### WHAT YOU NEED TO DO
Each record below gets repeated exactly, and pictures stay out of the copy.

### INFORMATION SUPPLIED

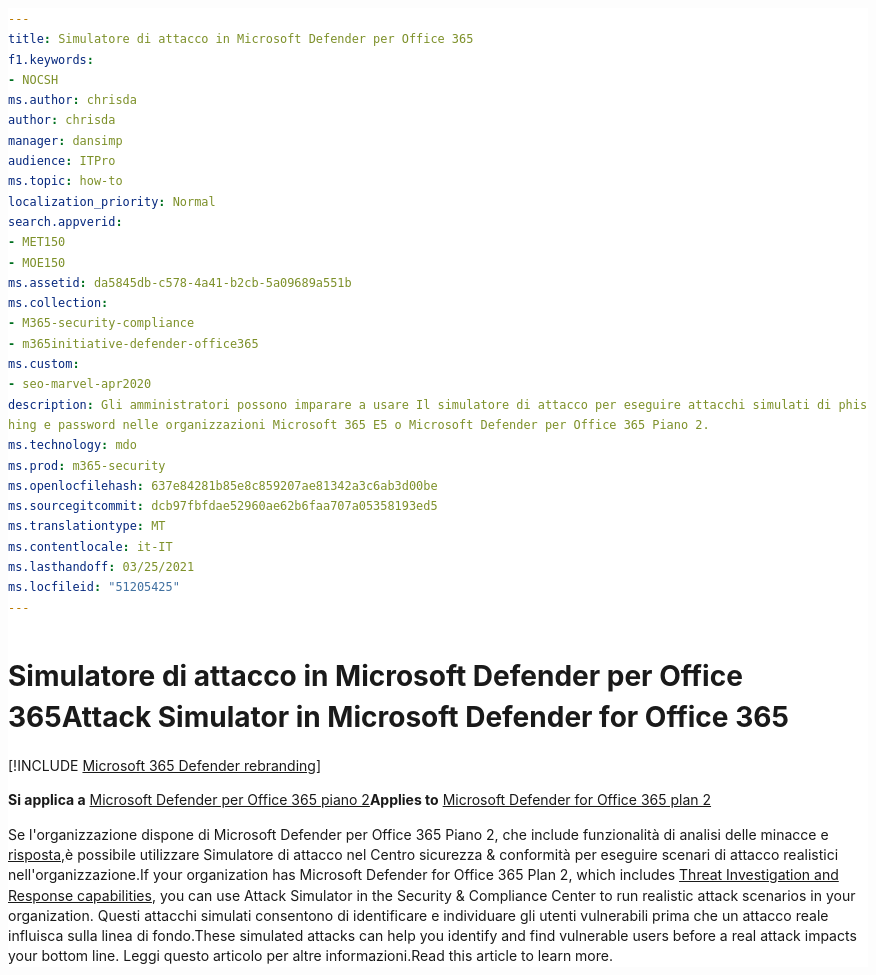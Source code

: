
 ```yaml
---
title: Simulatore di attacco in Microsoft Defender per Office 365
f1.keywords:
- NOCSH
ms.author: chrisda
author: chrisda
manager: dansimp
audience: ITPro
ms.topic: how-to
localization_priority: Normal
search.appverid:
- MET150
- MOE150
ms.assetid: da5845db-c578-4a41-b2cb-5a09689a551b
ms.collection:
- M365-security-compliance
- m365initiative-defender-office365
ms.custom:
- seo-marvel-apr2020
description: Gli amministratori possono imparare a usare Il simulatore di attacco per eseguire attacchi simulati di phishing e password nelle organizzazioni Microsoft 365 E5 o Microsoft Defender per Office 365 Piano 2.
ms.technology: mdo
ms.prod: m365-security
ms.openlocfilehash: 637e84281b85e8c859207ae81342a3c6ab3d00be
ms.sourcegitcommit: dcb97fbfdae52960ae62b6faa707a05358193ed5
ms.translationtype: MT
ms.contentlocale: it-IT
ms.lasthandoff: 03/25/2021
ms.locfileid: "51205425"
---
```

# <a name="attack-simulator-in-microsoft-defender-for-office-365"></a><span data-ttu-id="b3c7d-103">Simulatore di attacco in Microsoft Defender per Office 365</span><span class="sxs-lookup"><span data-stu-id="b3c7d-103">Attack Simulator in Microsoft Defender for Office 365</span></span>

[!INCLUDE [Microsoft 365 Defender rebranding](../includes/microsoft-defender-for-office.md)]

<span data-ttu-id="b3c7d-104">**Si applica a** [Microsoft Defender per Office 365 piano 2](defender-for-office-365.md)</span><span class="sxs-lookup"><span data-stu-id="b3c7d-104">**Applies to** [Microsoft Defender for Office 365 plan 2](defender-for-office-365.md)</span></span>

<span data-ttu-id="b3c7d-105">Se l'organizzazione dispone di Microsoft Defender per Office 365 Piano 2, che include funzionalità di analisi delle minacce e [risposta,](office-365-ti.md)è possibile utilizzare Simulatore di attacco nel Centro sicurezza & conformità per eseguire scenari di attacco realistici nell'organizzazione.</span><span class="sxs-lookup"><span data-stu-id="b3c7d-105">If your organization has Microsoft Defender for Office 365 Plan 2, which includes [Threat Investigation and Response capabilities](office-365-ti.md), you can use Attack Simulator in the Security & Compliance Center to run realistic attack scenarios in your organization.</span></span> <span data-ttu-id="b3c7d-106">Questi attacchi simulati consentono di identificare e individuare gli utenti vulnerabili prima che un attacco reale influisca sulla linea di fondo.</span><span class="sxs-lookup"><span data-stu-id="b3c7d-106">These simulated attacks can help you identify and find vulnerable users before a real attack impacts your bottom line.</span></span> <span data-ttu-id="b3c7d-107">Leggi questo articolo per altre informazioni.</span><span class="sxs-lookup"><span data-stu-id="b3c7d-107">Read this article to learn more.</span></span>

### EXERCISE ANSWER
Source code

:
 ```yaml
---
title: Simulatore di attacco in Microsoft Defender per Office 365
f1.keywords:
- NOCSH
ms.author: chrisda
author: chrisda
manager: dansimp
audience: ITPro
ms.topic: how-to
localization_priority: Normal
search.appverid:
- MET150
- MOE150
ms.assetid: da5845db-c578-4a41-b2cb-5a09689a551b
ms.collection:
- M365-security-compliance
- m365initiative-defender-office365
ms.custom:
- seo-marvel-apr2020
description: Gli amministratori possono imparare a usare Il simulatore di attacco per eseguire attacchi simulati di phishing e password nelle organizzazioni Microsoft 365 E5 o Microsoft Defender per Office 365 Piano 2.
ms.technology: mdo
ms.prod: m365-security
ms.openlocfilehash: 637e84281b85e8c859207ae81342a3c6ab3d00be
ms.sourcegitcommit: dcb97fbfdae52960ae62b6faa707a05358193ed5
ms.translationtype: MT
ms.contentlocale: it-IT
ms.lasthandoff: 03/25/2021
ms.locfileid: "51205425"
---
```

# <a name="attack-simulator-in-microsoft-defender-for-office-365"></a><span data-ttu-id="b3c7d-103">Simulatore di attacco in Microsoft Defender per Office 365</span><span class="sxs-lookup"><span data-stu-id="b3c7d-103">Attack Simulator in Microsoft Defender for Office 365</span></span>

[!INCLUDE [Microsoft 365 Defender rebranding](../includes/microsoft-defender-for-office.md)]

<span data-ttu-id="b3c7d-104">**Si applica a** [Microsoft Defender per Office 365 piano 2](defender-for-office-365.md)</span><span class="sxs-lookup"><span data-stu-id="b3c7d-104">**Applies to** [Microsoft Defender for Office 365 plan 2](defender-for-office-365.md)</span></span>

<span data-ttu-id="b3c7d-105">Se l'organizzazione dispone di Microsoft Defender per Office 365 Piano 2, che include funzionalità di analisi delle minacce e [risposta,](office-365-ti.md)è possibile utilizzare Simulatore di attacco nel Centro sicurezza & conformità per eseguire scenari di attacco realistici nell'organizzazione.</span><span class="sxs-lookup"><span data-stu-id="b3c7d-105">If your organization has Microsoft Defender for Office 365 Plan 2, which includes [Threat Investigation and Response capabilities](office-365-ti.md), you can use Attack Simulator in the Security & Compliance Center to run realistic attack scenarios in your organization.</span></span> <span data-ttu-id="b3c7d-106">Questi attacchi simulati consentono di identificare e individuare gli utenti vulnerabili prima che un attacco reale influisca sulla linea di fondo.</span><span class="sxs-lookup"><span data-stu-id="b3c7d-106">These simulated attacks can help you identify and find vulnerable users before a real attack impacts your bottom line.</span></span> <span data-ttu-id="b3c7d-107">Leggi questo articolo per altre informazioni.</span><span class="sxs-lookup"><span data-stu-id="b3c7d-107">Read this article to learn more.</span></span>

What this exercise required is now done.